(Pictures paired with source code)
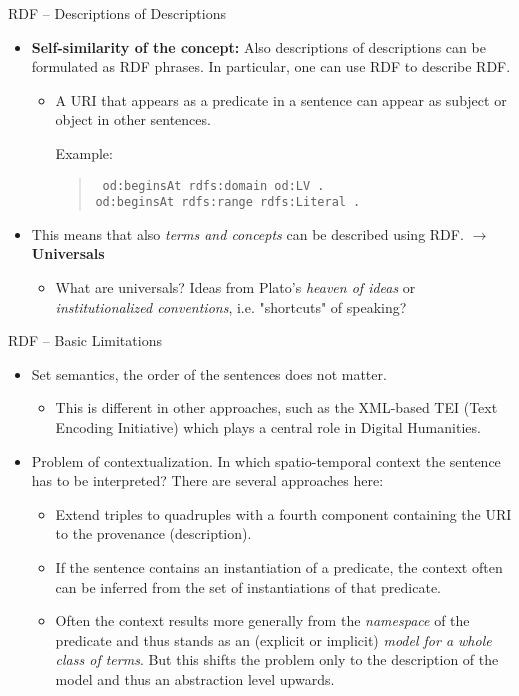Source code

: \documentclass{beamer}
\begin{document}
\begin{frame}{RDF -- Descriptions of Descriptions}
\begin{itemize}
\item \textbf{Self-similarity of the concept:} Also descriptions of
  descriptions can be formulated as RDF phrases. In particular, one can use
  RDF to describe RDF.
  \begin{itemize}
  \item A URI that appears as a predicate in a sentence can appear as subject
    or object in other sentences.
  
    Example:
    \begin{quote}\tt      
      od:beginsAt rdfs:domain od:LV .\\
      od:beginsAt rdfs:range rdfs:Literal .
    \end{quote}
  \end{itemize}
\item This means that also \emph{terms and concepts} can be described using
  RDF. $\to$ \textbf{Universals}
  \begin{itemize}
  \item What are universals? Ideas from Plato's \emph{heaven of ideas} or
    \emph{institutionalized conventions}, i.e. "shortcuts" of speaking? 
  \end{itemize}
\end{itemize}
\end{frame}
\begin{frame}{RDF -- Basic Limitations}
\begin{itemize}
\item Set semantics, the order of the sentences does not matter.
  \begin{itemize}
  \item This is different in other approaches, such as the XML-based TEI (Text
    Encoding Initiative) which plays a central role in Digital Humanities.
  \end{itemize}
\item Problem of contextualization. In which spatio-temporal context the
  sentence has to be interpreted? There are several approaches here:
  \begin{itemize}
  \item Extend triples to quadruples with a fourth component containing the
    URI to the provenance (description).
  \item If the sentence contains an instantiation of a predicate, the context
    often can be inferred from the set of instantiations of that predicate.
  \item Often the context results more generally from the \emph{namespace} of
    the predicate and thus stands as an (explicit or implicit) \emph{model for
      a whole class of terms}.  But this shifts the problem only to the
    description of the model and thus an abstraction level upwards.
  \end{itemize}
\end{itemize}
\end{frame}
\end{document}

> **Problem description**:
The string "from" appears in how many lines above? Answer with the number only.

> **Exercise answer**:
3